September 10, 2008
Transportation Corridor Agencies — Even Toll Road Opponent Push Poll Says Orange County Supports Completion of the 241 Toll Road
for the Transportation Corridor Agencies
Jennifer Seaton, 949-754-3417A poll released by the California State Parks Foundation today found that 70% of Orange County residents have heard about plans to build a toll road to connect to the 241 south of San Clemente. Of those that have heard of the proposal, 51% support the project, 36% oppose the project and 11% don't know.
According to the Transportation Corridor Agencies, the poll then goes on to ask inflammatory, misleading, false, and irrelevant questions to develop a conclusion that the more people learn about the project, the more likely they are to oppose it.
Q15 states: "The toll road would force the closure of most of the state's fifth most visited park as well as its most popular campground."
FACT: The route for the completion of the 241 does not require the closure of any campsites within the San Onofre State Park.
-- San Onofre State Beach park is on property owned by Camp Pendleton. The lease allows rights of way to be granted through portions of the park.
-- The toll road will pass through the inland portion of the park. There will be no impact to the beach portions of the park that are used by most visitors.
"Given the strong measures adopted by the Transportation Corridor Agencies (TCA) to minimize noise impacts we believe the campground will remain enjoyable, accessible and open. There is no reason to believe San Mateo Campground will be negatively impacted by the SR241 project." -- Mike Chrisman, California Resources Secretary
Q16 states: "The toll road would threaten Trestles, one of the cleanest beaches in the County and the most treasured surf spot in the state."

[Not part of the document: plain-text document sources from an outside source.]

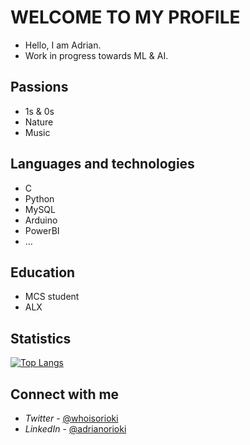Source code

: # WELCOME TO MY PROFILE

* Hello, I am Adrian.
* Work in progress towards ML & AI.

## Passions

- 1s & 0s
- Nature
- Music

## Languages and technologies

- C
- Python
- MySQL
- Arduino
- PowerBI
- ... 

## Education

- MCS student
- ALX

## Statistics

[![Top Langs](https://github-readme-stats.vercel.app/api/top-langs/?username=whoisorioki&layout=compact&theme=vision-friendly-dark)](https://github.com/anuraghazra/github-readme-stats)

## Connect with me

- *Twitter* - [@whoisorioki](https://twitter.com/whoisorioki)
- *LinkedIn* - [@adrianorioki](https://www.linkedin.com/in/adrianorioki/)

FACT: The toll road would not threaten Trestles. A recent independent peer review of reports concerning the 241 Toll Road and surfing conditions in the vicinity of San Mateo Creek has concluded that the project will have no impact on surfing or wave formation.
Richard J. Seymour, Ph.D., research engineer at Scripps Institution of Oceanography and noted consultant in coastal oceanography, conducted the review: "No substantial change, either positive or negative, to surfing quality would result from the project," Seymour stated.
Q17 states: "Costs for this road have skyrocketed to over $1.3 billion dollars, funds that could be better used in other ways to relieve congestion."
FACT: Funds to construct the toll road will come from the issuance of toll revenue bonds repaid by the drivers who choose to use the toll road. The funds are not available to be committed to any other project and the toll road will not take scare highway funding away from any other project.